Exercise aim:
Each line of the data has to be written out again exactly as shown.

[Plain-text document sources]
※

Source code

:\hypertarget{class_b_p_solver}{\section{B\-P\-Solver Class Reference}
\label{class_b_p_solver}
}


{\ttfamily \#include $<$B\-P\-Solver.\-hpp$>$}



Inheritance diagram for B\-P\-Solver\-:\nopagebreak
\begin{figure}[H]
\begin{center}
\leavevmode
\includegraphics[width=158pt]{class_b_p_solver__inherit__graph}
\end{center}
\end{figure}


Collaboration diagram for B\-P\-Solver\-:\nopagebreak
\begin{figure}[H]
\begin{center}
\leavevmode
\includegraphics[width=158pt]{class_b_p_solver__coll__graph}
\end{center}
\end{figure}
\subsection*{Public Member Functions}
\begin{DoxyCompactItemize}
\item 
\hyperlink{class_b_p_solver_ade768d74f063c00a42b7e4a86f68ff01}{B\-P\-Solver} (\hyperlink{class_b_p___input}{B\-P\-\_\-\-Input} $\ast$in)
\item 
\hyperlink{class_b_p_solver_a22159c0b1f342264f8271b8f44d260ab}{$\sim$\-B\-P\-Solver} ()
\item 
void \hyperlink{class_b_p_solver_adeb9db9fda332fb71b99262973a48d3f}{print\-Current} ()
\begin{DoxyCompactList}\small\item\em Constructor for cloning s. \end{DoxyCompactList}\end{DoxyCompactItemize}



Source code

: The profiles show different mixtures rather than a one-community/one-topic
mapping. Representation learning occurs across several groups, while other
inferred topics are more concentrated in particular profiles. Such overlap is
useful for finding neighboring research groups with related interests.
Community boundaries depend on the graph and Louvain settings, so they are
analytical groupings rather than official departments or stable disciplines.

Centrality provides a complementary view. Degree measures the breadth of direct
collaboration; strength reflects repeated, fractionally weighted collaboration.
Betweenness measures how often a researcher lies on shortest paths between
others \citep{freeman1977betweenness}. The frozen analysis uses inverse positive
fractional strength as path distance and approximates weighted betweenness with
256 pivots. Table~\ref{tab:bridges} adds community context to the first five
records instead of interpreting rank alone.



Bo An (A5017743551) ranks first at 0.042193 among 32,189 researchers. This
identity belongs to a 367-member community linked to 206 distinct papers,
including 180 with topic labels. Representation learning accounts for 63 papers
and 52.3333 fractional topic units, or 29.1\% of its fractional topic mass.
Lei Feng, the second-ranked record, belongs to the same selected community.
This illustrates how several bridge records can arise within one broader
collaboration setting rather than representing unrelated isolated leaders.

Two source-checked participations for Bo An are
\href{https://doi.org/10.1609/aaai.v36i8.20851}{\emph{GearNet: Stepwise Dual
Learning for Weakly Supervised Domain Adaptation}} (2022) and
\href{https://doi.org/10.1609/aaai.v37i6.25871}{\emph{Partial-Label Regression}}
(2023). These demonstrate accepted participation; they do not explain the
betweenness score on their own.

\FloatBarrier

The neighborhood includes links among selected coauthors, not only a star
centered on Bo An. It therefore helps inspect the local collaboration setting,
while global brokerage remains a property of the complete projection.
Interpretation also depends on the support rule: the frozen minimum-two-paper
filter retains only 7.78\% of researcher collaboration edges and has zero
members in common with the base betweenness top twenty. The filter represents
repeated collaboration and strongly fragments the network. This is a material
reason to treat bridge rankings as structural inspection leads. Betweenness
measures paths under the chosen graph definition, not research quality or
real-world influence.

※

Answer to this task:
Source code

:\hypertarget{class_b_p_solver}{\section{B\-P\-Solver Class Reference}
\label{class_b_p_solver}
}


{\ttfamily \#include $<$B\-P\-Solver.\-hpp$>$}



Inheritance diagram for B\-P\-Solver\-:\nopagebreak
\begin{figure}[H]
\begin{center}
\leavevmode
\includegraphics[width=158pt]{class_b_p_solver__inherit__graph}
\end{center}
\end{figure}


Collaboration diagram for B\-P\-Solver\-:\nopagebreak
\begin{figure}[H]
\begin{center}
\leavevmode
\includegraphics[width=158pt]{class_b_p_solver__coll__graph}
\end{center}
\end{figure}
\subsection*{Public Member Functions}
\begin{DoxyCompactItemize}
\item 
\hyperlink{class_b_p_solver_ade768d74f063c00a42b7e4a86f68ff01}{B\-P\-Solver} (\hyperlink{class_b_p___input}{B\-P\-\_\-\-Input} $\ast$in)
\item 
\hyperlink{class_b_p_solver_a22159c0b1f342264f8271b8f44d260ab}{$\sim$\-B\-P\-Solver} ()
\item 
void \hyperlink{class_b_p_solver_adeb9db9fda332fb71b99262973a48d3f}{print\-Current} ()
\begin{DoxyCompactList}\small\item\em Constructor for cloning s. \end{DoxyCompactList}\end{DoxyCompactItemize}



Source code

: The profiles show different mixtures rather than a one-community/one-topic
mapping. Representation learning occurs across several groups, while other
inferred topics are more concentrated in particular profiles. Such overlap is
useful for finding neighboring research groups with related interests.
Community boundaries depend on the graph and Louvain settings, so they are
analytical groupings rather than official departments or stable disciplines.

Centrality provides a complementary view. Degree measures the breadth of direct
collaboration; strength reflects repeated, fractionally weighted collaboration.
Betweenness measures how often a researcher lies on shortest paths between
others \citep{freeman1977betweenness}. The frozen analysis uses inverse positive
fractional strength as path distance and approximates weighted betweenness with
256 pivots. Table~\ref{tab:bridges} adds community context to the first five
records instead of interpreting rank alone.



Bo An (A5017743551) ranks first at 0.042193 among 32,189 researchers. This
identity belongs to a 367-member community linked to 206 distinct papers,
including 180 with topic labels. Representation learning accounts for 63 papers
and 52.3333 fractional topic units, or 29.1\% of its fractional topic mass.
Lei Feng, the second-ranked record, belongs to the same selected community.
This illustrates how several bridge records can arise within one broader
collaboration setting rather than representing unrelated isolated leaders.

Two source-checked participations for Bo An are
\href{https://doi.org/10.1609/aaai.v36i8.20851}{\emph{GearNet: Stepwise Dual
Learning for Weakly Supervised Domain Adaptation}} (2022) and
\href{https://doi.org/10.1609/aaai.v37i6.25871}{\emph{Partial-Label Regression}}
(2023). These demonstrate accepted participation; they do not explain the
betweenness score on their own.

\FloatBarrier

The neighborhood includes links among selected coauthors, not only a star
centered on Bo An. It therefore helps inspect the local collaboration setting,
while global brokerage remains a property of the complete projection.
Interpretation also depends on the support rule: the frozen minimum-two-paper
filter retains only 7.78\% of researcher collaboration edges and has zero
members in common with the base betweenness top twenty. The filter represents
repeated collaboration and strongly fragments the network. This is a material
reason to treat bridge rankings as structural inspection leads. Betweenness
measures paths under the chosen graph definition, not research quality or
real-world influence.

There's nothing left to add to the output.